**To do**:
Repeat the first line of the listing and each line after it, exactly, through the line containing "Github là 1".

**Data supplied**:
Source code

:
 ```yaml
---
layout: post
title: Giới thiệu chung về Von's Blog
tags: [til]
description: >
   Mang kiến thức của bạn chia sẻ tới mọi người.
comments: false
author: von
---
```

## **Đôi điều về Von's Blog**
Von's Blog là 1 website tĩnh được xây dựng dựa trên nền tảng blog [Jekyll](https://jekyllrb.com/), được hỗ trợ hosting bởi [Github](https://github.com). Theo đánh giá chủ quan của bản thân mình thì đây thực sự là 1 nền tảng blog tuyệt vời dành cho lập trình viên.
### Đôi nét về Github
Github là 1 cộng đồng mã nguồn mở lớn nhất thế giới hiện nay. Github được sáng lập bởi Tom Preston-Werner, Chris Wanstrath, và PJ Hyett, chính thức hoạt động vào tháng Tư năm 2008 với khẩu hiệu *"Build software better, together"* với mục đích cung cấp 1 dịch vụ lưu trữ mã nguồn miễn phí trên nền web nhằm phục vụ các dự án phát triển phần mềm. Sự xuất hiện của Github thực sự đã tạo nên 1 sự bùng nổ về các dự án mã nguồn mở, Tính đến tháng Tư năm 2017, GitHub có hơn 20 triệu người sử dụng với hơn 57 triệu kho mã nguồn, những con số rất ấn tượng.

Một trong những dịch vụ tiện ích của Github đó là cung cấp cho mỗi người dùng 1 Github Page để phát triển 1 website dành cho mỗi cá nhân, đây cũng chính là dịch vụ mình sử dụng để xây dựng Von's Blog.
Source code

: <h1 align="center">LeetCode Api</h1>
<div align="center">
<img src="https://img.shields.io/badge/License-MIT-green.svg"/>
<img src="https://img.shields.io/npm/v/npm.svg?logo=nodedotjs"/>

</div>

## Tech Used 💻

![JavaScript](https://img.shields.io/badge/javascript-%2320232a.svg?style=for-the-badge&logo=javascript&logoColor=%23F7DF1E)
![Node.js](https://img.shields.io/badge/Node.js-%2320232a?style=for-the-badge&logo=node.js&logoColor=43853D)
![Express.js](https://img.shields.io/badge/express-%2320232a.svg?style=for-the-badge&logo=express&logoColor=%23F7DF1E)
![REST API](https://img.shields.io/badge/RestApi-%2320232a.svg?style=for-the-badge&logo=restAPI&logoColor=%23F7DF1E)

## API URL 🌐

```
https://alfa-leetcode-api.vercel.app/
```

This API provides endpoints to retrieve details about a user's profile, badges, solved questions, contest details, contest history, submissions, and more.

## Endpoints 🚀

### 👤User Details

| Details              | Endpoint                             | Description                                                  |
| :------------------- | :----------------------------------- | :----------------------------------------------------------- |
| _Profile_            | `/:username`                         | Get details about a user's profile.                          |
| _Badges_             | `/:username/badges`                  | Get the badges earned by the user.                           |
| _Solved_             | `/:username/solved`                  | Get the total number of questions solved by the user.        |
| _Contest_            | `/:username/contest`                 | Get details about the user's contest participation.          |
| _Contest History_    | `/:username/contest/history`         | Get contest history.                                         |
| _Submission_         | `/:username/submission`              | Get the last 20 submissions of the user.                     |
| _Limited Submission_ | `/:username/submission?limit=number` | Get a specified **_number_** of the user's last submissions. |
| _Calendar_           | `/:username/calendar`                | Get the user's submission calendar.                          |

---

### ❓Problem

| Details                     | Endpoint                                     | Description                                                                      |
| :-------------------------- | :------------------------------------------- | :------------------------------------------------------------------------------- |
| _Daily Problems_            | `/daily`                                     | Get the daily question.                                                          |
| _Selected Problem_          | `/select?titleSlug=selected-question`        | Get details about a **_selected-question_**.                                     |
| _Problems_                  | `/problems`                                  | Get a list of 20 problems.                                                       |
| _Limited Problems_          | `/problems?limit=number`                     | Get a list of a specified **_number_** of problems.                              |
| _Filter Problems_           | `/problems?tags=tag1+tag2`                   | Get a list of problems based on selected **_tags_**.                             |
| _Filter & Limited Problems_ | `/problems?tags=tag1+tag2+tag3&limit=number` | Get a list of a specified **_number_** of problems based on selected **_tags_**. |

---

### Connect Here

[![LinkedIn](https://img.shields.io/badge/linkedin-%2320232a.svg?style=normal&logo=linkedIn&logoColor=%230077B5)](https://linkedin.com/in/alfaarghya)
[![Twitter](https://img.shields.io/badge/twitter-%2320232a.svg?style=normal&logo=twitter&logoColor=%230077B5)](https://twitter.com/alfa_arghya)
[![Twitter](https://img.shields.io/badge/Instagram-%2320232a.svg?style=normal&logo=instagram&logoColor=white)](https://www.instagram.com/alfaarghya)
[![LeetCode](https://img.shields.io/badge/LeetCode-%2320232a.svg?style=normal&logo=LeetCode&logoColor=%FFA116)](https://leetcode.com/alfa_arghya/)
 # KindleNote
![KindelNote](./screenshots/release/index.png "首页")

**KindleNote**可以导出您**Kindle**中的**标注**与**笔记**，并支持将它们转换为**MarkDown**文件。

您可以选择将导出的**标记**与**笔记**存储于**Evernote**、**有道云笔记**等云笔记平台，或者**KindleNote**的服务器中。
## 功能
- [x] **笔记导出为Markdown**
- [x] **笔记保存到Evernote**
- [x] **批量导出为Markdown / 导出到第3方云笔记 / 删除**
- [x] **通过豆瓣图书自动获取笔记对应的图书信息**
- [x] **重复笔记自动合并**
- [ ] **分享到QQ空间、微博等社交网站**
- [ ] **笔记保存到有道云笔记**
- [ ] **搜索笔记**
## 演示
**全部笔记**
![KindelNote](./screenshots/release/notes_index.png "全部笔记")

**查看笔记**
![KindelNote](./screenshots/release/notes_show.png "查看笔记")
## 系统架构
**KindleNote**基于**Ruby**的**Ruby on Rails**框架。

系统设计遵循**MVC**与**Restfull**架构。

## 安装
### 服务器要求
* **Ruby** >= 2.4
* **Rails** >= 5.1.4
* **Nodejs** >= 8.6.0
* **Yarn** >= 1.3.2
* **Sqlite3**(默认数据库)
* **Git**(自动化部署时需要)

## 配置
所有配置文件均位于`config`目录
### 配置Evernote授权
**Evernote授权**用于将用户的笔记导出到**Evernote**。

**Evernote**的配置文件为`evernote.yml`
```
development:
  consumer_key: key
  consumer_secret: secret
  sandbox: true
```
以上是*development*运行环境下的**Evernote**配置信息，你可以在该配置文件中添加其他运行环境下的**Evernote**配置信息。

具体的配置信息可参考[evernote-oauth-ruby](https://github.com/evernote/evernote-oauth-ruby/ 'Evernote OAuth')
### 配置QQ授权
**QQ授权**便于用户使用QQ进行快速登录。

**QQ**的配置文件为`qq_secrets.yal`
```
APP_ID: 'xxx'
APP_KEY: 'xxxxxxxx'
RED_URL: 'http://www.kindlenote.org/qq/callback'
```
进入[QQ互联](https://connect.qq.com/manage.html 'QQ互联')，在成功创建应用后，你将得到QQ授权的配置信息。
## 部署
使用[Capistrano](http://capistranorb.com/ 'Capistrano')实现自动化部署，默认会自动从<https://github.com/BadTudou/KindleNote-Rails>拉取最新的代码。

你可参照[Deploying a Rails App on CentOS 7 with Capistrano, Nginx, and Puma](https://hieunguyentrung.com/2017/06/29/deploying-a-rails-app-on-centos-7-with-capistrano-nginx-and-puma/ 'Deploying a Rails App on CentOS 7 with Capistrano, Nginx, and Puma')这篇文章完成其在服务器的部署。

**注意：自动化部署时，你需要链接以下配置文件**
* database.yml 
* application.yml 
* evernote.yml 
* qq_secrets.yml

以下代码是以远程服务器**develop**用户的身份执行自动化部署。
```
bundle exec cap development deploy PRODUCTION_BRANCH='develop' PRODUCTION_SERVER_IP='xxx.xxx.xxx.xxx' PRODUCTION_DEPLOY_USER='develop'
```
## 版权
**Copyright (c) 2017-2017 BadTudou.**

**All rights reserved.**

**Response to this task**:
Source code

:
 ```yaml
---
layout: post
title: Giới thiệu chung về Von's Blog
tags: [til]
description: >
   Mang kiến thức của bạn chia sẻ tới mọi người.
comments: false
author: von
---
```

## **Đôi điều về Von's Blog**
Von's Blog là 1 website tĩnh được xây dựng dựa trên nền tảng blog [Jekyll](https://jekyllrb.com/), được hỗ trợ hosting bởi [Github](https://github.com). Theo đánh giá chủ quan của bản thân mình thì đây thực sự là 1 nền tảng blog tuyệt vời dành cho lập trình viên.
### Đôi nét về Github
Github là 1 cộng đồng mã nguồn mở lớn nhất thế giới hiện nay. Github được sáng lập bởi Tom Preston-Werner, Chris Wanstrath, và PJ Hyett, chính thức hoạt động vào tháng Tư năm 2008 với khẩu hiệu *"Build software better, together"* với mục đích cung cấp 1 dịch vụ lưu trữ mã nguồn miễn phí trên nền web nhằm phục vụ các dự án phát triển phần mềm. Sự xuất hiện của Github thực sự đã tạo nên 1 sự bùng nổ về các dự án mã nguồn mở, Tính đến tháng Tư năm 2017, GitHub có hơn 20 triệu người sử dụng với hơn 57 triệu kho mã nguồn, những con số rất ấn tượng.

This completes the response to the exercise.